_EXERCISE GOAL_
Please restate the listing word for word, omitting the images.

_DATA FOR ANALYSIS_

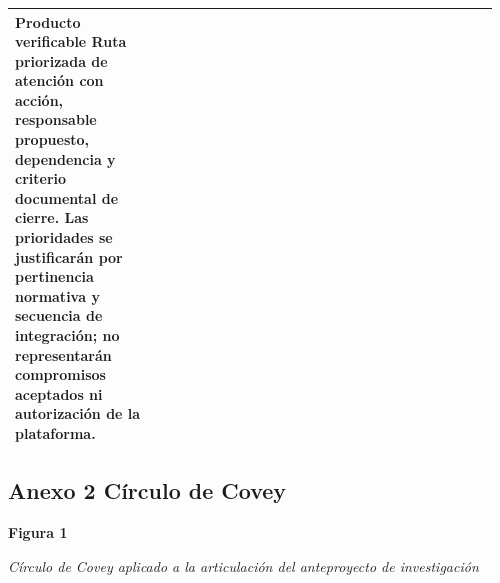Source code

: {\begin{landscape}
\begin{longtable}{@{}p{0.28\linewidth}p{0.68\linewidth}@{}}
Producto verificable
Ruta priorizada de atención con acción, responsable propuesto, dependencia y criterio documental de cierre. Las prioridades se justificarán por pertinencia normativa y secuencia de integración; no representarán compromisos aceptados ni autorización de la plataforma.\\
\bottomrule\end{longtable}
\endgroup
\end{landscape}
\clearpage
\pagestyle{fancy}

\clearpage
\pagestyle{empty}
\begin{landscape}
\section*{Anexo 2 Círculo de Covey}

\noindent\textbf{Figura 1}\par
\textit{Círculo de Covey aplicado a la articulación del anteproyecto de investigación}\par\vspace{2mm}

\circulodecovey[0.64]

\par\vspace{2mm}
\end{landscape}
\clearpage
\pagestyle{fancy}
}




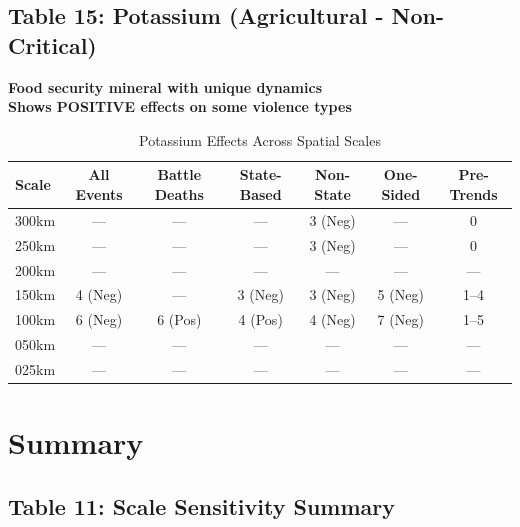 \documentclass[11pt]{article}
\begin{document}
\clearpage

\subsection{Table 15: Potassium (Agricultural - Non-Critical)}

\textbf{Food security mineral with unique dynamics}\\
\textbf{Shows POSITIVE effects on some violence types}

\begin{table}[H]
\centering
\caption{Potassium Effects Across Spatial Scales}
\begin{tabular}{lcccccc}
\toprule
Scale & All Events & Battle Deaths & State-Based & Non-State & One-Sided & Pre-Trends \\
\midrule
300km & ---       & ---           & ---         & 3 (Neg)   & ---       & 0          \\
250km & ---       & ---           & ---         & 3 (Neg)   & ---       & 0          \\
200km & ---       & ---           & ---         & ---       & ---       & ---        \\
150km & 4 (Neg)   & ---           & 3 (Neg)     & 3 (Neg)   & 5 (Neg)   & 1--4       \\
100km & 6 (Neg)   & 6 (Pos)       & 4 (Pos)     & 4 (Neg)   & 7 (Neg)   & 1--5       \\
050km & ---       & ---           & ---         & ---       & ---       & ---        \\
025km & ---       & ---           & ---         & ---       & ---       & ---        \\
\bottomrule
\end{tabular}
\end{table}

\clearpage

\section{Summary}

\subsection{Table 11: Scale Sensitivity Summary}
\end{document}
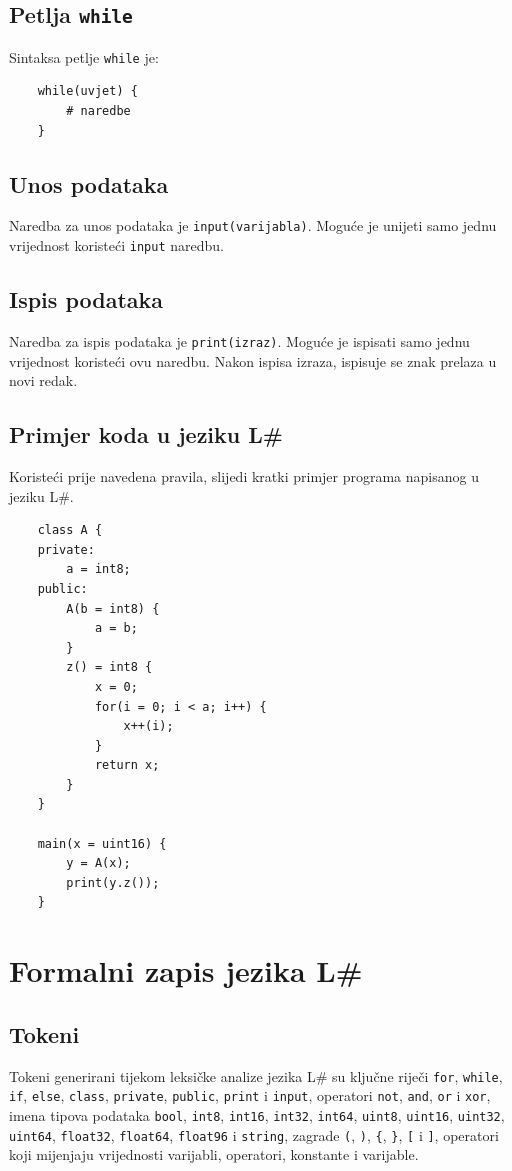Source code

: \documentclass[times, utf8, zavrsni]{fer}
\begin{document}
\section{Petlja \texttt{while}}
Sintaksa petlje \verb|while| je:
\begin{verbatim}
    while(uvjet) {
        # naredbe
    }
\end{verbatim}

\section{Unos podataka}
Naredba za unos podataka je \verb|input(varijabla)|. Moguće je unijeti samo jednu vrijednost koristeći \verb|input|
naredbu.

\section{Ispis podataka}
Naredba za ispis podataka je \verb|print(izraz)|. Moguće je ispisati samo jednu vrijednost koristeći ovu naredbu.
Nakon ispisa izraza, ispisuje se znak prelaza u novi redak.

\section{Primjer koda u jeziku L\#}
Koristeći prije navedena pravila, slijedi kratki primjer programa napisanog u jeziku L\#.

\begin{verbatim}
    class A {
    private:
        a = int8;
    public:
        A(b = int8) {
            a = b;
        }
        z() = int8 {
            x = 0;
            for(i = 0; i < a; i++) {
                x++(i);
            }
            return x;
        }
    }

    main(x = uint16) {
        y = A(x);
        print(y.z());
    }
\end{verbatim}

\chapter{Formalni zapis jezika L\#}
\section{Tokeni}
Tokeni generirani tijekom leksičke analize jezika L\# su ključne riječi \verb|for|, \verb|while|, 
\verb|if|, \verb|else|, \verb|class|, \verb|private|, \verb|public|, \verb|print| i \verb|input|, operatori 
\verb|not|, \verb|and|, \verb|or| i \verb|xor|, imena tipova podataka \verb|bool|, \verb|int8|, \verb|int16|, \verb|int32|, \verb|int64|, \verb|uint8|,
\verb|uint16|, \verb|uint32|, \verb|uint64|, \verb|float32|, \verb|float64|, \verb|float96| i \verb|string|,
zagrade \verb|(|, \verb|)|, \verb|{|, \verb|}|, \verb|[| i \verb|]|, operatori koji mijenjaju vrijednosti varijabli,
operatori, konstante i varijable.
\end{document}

_EXPECTED ANSWER_
Source code

: {\begin{landscape}
\begin{longtable}{@{}p{0.28\linewidth}p{0.68\linewidth}@{}}
Producto verificable
Ruta priorizada de atención con acción, responsable propuesto, dependencia y criterio documental de cierre. Las prioridades se justificarán por pertinencia normativa y secuencia de integración; no representarán compromisos aceptados ni autorización de la plataforma.\\
\bottomrule\end{longtable}
\endgroup
\end{landscape}
\clearpage
\pagestyle{fancy}

\clearpage
\pagestyle{empty}
\begin{landscape}
\section*{Anexo 2 Círculo de Covey}

\noindent\textbf{Figura 1}\par
\textit{Círculo de Covey aplicado a la articulación del anteproyecto de investigación}\par\vspace{2mm}

\circulodecovey[0.64]

\par\vspace{2mm}
\end{landscape}
\clearpage
\pagestyle{fancy}
}




 \documentclass[11pt]{article}
\begin{document}
\clearpage

\subsection{Table 15: Potassium (Agricultural - Non-Critical)}

\textbf{Food security mineral with unique dynamics}\\
\textbf{Shows POSITIVE effects on some violence types}

\begin{table}[H]
\centering
\caption{Potassium Effects Across Spatial Scales}
\begin{tabular}{lcccccc}
\toprule
Scale & All Events & Battle Deaths & State-Based & Non-State & One-Sided & Pre-Trends \\
\midrule
300km & ---       & ---           & ---         & 3 (Neg)   & ---       & 0          \\
250km & ---       & ---           & ---         & 3 (Neg)   & ---       & 0          \\
200km & ---       & ---           & ---         & ---       & ---       & ---        \\
150km & 4 (Neg)   & ---           & 3 (Neg)     & 3 (Neg)   & 5 (Neg)   & 1--4       \\
100km & 6 (Neg)   & 6 (Pos)       & 4 (Pos)     & 4 (Neg)   & 7 (Neg)   & 1--5       \\
050km & ---       & ---           & ---         & ---       & ---       & ---        \\
025km & ---       & ---           & ---         & ---       & ---       & ---        \\
\bottomrule
\end{tabular}
\end{table}

\clearpage

\section{Summary}

\subsection{Table 11: Scale Sensitivity Summary}
\end{document}
Source code

: \documentclass[times, utf8, zavrsni]{fer}
\begin{document}
\section{Petlja \texttt{while}}
Sintaksa petlje \verb|while| je:
\begin{verbatim}
    while(uvjet) {
        # naredbe
    }
\end{verbatim}

\section{Unos podataka}
Naredba za unos podataka je \verb|input(varijabla)|. Moguće je unijeti samo jednu vrijednost koristeći \verb|input|
naredbu.

\section{Ispis podataka}
Naredba za ispis podataka je \verb|print(izraz)|. Moguće je ispisati samo jednu vrijednost koristeći ovu naredbu.
Nakon ispisa izraza, ispisuje se znak prelaza u novi redak.

\section{Primjer koda u jeziku L\#}
Koristeći prije navedena pravila, slijedi kratki primjer programa napisanog u jeziku L\#.

\begin{verbatim}
    class A {
    private:
        a = int8;
    public:
        A(b = int8) {
            a = b;
        }
        z() = int8 {
            x = 0;
            for(i = 0; i < a; i++) {
                x++(i);
            }
            return x;
        }
    }

    main(x = uint16) {
        y = A(x);
        print(y.z());
    }
\end{verbatim}

\chapter{Formalni zapis jezika L\#}
\section{Tokeni}
Tokeni generirani tijekom leksičke analize jezika L\# su ključne riječi \verb|for|, \verb|while|, 
\verb|if|, \verb|else|, \verb|class|, \verb|private|, \verb|public|, \verb|print| i \verb|input|, operatori 
\verb|not|, \verb|and|, \verb|or| i \verb|xor|, imena tipova podataka \verb|bool|, \verb|int8|, \verb|int16|, \verb|int32|, \verb|int64|, \verb|uint8|,
\verb|uint16|, \verb|uint32|, \verb|uint64|, \verb|float32|, \verb|float64|, \verb|float96| i \verb|string|,
zagrade \verb|(|, \verb|)|, \verb|{|, \verb|}|, \verb|[| i \verb|]|, operatori koji mijenjaju vrijednosti varijabli,
operatori, konstante i varijable.
\end{document}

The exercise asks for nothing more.